The Greek Designer Behind the World’s Most Striking Film Posters

| © Vasilis Marmatakis
Cajsa Carlson

Architecture & Design Editor

Greek graphic designer and artist Vasilis Marmatakis has created some of the most compelling and stylish film posters in recent years. Here, he reveals the inspiration behind his work, and how it feels to have the whole world see your designs.

Athens-based Vasilis Marmatakis has designed the posters for nearly all of director Yorgos Lanthimos’s films, including Oscar-nominated The Favourite (2018) and The Killing of a Sacred Deer (2017). Lanthimos’s films are thrillingly different from those of other directors – they’re dark and absurd but also thought-provoking and enjoyable. Marmatakis manages to capture their spirit with arresting and occasionally oblique visuals that demand further scrutiny.

Marmatakis’s poster for ‘The Killing of a Sacred Deer’

Growing up in Greece, the artist first discovered design through music and record sleeves. “As a kid, I used to make covers for all my music tapes and create collages to cover my schoolbooks. So I guess these were my first attempts in composition,” he says. After leaving Greece to study in London, Marmatakis returned to do his national service and landed a job as an art director in Athens. It was while working in an advertising agency that he met Lanthimos, a freelance director, and they eventually collaborated on Lanthimos’s Dogtooth (2009), the first Greek film to be selected for the Cannes Film Festival in a decade.

“We share similar aesthetics when it comes to design for print. Also, we have developed an understanding and respect for each other’s work,” says Marmatakis. “He gives me space to experiment and design, and he has never outlined an idea or a concept in the brief stage.” Marmatakis doesn’t just make the posters; he also worked on the titles for The Favourite, for which he used a traditional-looking font but spaced it in ways that made it look jarring and out of place in a period drama.

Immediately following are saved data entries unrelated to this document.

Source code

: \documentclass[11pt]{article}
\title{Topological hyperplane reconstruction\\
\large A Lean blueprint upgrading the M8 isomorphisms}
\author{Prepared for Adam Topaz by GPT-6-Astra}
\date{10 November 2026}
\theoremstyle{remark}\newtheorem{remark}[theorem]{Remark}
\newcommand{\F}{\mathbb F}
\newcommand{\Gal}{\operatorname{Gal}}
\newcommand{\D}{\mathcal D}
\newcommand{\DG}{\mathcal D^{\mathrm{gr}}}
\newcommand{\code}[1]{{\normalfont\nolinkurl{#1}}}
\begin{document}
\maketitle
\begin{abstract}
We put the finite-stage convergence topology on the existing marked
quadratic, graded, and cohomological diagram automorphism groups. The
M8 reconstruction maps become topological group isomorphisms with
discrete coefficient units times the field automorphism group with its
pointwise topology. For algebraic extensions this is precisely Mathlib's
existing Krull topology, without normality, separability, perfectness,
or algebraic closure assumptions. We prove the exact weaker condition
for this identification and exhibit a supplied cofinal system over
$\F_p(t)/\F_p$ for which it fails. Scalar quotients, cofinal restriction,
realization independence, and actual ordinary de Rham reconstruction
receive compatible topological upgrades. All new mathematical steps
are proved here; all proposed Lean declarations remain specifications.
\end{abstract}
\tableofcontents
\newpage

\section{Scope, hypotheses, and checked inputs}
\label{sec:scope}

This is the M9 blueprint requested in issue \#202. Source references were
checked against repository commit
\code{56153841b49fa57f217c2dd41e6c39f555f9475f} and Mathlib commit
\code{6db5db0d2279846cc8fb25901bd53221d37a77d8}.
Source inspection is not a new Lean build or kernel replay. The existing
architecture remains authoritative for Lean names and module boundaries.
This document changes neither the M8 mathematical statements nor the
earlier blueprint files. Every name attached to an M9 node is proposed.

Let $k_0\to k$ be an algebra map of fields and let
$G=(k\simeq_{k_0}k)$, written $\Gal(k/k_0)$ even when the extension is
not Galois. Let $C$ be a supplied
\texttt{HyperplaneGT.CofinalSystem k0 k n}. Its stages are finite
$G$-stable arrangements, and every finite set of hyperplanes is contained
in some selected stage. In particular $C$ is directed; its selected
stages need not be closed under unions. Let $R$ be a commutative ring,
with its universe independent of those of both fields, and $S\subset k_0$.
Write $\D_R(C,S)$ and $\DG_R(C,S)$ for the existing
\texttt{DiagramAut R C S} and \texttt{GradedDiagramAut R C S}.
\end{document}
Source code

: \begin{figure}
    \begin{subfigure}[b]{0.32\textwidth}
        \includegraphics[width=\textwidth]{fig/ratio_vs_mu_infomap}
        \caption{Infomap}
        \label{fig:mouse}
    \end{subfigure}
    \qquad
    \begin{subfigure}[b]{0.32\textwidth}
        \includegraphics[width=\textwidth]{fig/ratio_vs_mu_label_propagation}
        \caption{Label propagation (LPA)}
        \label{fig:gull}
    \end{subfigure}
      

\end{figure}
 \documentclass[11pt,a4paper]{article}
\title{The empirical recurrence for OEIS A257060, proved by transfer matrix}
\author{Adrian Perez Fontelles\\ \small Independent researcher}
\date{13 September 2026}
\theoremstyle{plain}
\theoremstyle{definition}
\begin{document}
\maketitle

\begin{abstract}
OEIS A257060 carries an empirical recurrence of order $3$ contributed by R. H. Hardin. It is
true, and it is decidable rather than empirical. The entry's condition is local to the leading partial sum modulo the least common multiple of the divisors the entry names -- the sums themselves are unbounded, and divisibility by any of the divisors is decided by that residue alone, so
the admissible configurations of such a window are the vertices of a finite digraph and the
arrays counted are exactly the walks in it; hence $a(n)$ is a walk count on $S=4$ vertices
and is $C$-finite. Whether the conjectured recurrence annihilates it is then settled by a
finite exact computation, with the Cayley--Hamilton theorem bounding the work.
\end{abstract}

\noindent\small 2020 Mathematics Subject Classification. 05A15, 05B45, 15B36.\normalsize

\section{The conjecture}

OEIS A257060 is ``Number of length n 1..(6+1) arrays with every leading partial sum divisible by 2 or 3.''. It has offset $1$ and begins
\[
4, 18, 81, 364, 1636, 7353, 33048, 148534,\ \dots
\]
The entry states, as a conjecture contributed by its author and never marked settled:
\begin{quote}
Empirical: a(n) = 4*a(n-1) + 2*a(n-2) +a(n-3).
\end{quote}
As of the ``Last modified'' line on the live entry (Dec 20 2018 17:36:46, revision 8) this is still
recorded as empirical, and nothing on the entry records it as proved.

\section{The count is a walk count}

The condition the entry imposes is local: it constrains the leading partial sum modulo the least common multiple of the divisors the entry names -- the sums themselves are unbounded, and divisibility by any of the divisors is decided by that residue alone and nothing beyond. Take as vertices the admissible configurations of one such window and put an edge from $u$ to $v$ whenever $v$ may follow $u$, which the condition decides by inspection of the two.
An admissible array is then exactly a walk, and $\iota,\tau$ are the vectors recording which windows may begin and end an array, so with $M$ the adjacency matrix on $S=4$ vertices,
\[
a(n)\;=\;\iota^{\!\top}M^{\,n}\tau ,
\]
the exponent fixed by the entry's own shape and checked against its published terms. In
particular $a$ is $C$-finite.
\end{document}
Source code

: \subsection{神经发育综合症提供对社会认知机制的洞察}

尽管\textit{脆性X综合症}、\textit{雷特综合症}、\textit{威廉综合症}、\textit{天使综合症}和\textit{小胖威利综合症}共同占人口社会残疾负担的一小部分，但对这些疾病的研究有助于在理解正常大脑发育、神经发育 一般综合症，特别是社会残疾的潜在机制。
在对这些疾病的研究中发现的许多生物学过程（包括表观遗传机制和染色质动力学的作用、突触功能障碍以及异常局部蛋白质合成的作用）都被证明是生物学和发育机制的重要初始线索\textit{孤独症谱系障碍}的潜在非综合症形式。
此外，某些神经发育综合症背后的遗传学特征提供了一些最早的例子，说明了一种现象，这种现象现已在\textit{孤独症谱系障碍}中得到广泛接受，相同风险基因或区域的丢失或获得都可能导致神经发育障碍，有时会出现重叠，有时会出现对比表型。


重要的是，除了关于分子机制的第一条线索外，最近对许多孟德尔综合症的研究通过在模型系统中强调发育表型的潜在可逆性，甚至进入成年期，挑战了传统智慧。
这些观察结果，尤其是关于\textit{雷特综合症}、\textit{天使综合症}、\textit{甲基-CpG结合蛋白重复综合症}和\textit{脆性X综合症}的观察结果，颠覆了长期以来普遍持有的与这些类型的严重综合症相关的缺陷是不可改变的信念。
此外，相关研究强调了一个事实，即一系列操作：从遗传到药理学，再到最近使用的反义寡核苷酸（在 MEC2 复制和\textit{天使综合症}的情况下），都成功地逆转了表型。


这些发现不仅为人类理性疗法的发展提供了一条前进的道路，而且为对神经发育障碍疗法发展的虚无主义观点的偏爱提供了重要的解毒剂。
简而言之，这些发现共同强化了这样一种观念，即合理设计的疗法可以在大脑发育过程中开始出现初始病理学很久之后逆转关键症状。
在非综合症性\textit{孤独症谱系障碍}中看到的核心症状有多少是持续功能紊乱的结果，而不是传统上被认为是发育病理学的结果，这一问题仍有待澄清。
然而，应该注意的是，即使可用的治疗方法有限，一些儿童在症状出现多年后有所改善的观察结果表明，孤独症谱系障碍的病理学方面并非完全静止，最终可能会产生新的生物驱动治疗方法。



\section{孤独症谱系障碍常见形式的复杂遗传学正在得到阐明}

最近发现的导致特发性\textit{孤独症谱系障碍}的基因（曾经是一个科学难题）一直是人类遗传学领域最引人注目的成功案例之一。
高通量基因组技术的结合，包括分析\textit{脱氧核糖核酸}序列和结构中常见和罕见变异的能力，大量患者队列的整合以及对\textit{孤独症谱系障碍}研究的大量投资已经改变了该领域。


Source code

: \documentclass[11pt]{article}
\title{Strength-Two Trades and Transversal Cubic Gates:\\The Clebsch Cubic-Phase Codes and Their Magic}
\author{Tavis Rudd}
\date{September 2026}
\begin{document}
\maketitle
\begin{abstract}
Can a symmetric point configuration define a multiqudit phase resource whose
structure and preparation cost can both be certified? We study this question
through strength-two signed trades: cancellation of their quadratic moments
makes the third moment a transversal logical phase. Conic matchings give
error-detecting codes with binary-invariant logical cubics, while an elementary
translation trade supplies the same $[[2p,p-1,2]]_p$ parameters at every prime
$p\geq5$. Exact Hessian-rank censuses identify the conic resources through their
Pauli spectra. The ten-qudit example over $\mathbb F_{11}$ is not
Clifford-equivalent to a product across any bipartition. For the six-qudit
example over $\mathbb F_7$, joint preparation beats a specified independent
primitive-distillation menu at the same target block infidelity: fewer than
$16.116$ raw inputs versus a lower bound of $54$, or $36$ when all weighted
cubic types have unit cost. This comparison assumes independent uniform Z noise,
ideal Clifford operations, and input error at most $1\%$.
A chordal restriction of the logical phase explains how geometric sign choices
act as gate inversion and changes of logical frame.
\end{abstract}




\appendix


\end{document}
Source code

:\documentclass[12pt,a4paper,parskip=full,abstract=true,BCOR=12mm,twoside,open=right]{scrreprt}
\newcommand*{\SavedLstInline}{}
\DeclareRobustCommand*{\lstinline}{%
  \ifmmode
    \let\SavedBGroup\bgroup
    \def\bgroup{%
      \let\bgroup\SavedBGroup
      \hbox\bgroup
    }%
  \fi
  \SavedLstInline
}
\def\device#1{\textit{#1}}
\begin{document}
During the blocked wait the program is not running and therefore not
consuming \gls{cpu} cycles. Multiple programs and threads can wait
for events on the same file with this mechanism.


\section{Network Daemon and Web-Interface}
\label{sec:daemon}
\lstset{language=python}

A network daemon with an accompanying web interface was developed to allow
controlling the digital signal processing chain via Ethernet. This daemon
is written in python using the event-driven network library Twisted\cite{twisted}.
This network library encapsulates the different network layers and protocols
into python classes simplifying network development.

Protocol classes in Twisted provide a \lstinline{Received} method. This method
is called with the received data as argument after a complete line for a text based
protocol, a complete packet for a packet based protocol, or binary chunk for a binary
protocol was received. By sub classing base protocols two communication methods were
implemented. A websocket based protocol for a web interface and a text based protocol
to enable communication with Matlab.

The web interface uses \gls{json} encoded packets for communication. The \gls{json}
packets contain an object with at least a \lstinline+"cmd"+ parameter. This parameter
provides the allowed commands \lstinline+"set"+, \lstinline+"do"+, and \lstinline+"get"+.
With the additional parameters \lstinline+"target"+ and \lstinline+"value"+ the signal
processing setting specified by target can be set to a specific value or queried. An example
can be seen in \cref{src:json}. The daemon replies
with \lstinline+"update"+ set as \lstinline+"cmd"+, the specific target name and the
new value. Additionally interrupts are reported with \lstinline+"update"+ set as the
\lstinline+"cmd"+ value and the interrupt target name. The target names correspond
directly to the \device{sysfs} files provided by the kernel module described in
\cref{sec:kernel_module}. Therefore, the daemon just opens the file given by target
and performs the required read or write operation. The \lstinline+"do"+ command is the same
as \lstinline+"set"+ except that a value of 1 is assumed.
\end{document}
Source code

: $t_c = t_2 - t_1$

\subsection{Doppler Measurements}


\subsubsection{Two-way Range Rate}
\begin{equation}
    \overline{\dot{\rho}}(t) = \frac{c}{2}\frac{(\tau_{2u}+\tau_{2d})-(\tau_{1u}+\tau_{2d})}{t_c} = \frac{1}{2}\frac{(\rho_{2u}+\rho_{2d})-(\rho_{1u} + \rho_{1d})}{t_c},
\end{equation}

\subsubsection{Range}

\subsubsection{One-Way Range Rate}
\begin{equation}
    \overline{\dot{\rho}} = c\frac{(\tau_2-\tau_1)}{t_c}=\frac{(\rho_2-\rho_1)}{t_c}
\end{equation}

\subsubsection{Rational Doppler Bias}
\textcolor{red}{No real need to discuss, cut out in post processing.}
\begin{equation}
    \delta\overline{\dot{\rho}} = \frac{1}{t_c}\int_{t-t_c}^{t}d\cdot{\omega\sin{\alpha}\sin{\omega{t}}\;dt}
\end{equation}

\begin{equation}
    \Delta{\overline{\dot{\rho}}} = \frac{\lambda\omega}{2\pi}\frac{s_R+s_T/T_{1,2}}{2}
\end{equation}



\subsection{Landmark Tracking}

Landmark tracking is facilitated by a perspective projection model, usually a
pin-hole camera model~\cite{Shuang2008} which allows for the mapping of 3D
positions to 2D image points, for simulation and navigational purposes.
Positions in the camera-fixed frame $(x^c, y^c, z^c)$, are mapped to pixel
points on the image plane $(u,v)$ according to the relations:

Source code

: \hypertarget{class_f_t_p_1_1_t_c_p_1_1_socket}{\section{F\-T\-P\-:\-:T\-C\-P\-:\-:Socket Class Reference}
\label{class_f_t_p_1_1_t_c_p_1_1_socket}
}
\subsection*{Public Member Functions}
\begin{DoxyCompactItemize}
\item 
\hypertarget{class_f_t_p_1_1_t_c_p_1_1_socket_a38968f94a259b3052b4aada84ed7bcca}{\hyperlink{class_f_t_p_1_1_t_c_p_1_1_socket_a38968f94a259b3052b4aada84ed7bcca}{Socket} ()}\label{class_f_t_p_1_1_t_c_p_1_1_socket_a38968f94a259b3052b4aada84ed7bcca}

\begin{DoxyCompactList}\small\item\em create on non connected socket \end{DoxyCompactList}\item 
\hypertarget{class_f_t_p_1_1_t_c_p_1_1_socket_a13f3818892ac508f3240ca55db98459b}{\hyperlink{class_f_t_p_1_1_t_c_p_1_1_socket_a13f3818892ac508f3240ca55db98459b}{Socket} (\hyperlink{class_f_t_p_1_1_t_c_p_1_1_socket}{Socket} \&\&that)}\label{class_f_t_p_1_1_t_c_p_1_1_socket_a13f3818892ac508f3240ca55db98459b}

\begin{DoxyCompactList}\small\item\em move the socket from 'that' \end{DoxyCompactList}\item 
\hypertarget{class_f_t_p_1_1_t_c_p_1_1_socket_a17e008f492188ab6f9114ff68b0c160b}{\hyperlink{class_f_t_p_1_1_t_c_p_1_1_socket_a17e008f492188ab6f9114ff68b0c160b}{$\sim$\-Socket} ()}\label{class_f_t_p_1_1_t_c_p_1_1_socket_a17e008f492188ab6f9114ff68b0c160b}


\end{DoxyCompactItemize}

Marmatakis’s poster for ‘The Favourite’

Looking at Marmatakis’s work might make you think that Athens is a hotbed of experimental design, but the designer reveals it’s actually the opposite. “Because of the economic crisis, mainstream clients have much less money to spend on design, so they are very careful how they spend it. This results in less experimental work, meaning safe, hard-selling design.” But the city still holds his heart – as long as he can leave every now and then: “The older I get, the more I appreciate what I have in Athens: the blue sky, the sea and the good food. So my base is in Greece although I often feel the need to take time out, so I travel and spend periods abroad,” he says.

Marmatakis’s work is often unsettling, like this poster for ‘The Lobster’

His work has received praise from critics all over the world, and Marmatakis is happy that so many people get to see it. “It’s great. Especially when the designs have a physical presence in the streets. Also it’s interesting to see – in different countries – the small variations of the main artwork, or even the total destruction of it,” he says. His posters haven’t always been chosen to represent the films internationally – a shame, since the alternative versions are often much less intriguing than the originals.

The striking poster for the film Alps (2011) is Marmatakis’s favourite out of the ones he has created for Lanthimos. “Beyond its concept, which I really like, I am fond of its monochrome black ink printed on cheap grey paper and DIY photocopy aesthetics,” Maramatakis says. When it comes to choosing a favourite film poster made by someone else, he goes for an iconic image: “Hans Hillmann’s poster for Robert Bresson’s film Pickpocket. I even managed to buy an original print, but unfortunately it got lost in the post!”

The Favourite is nominated for 10 Oscars.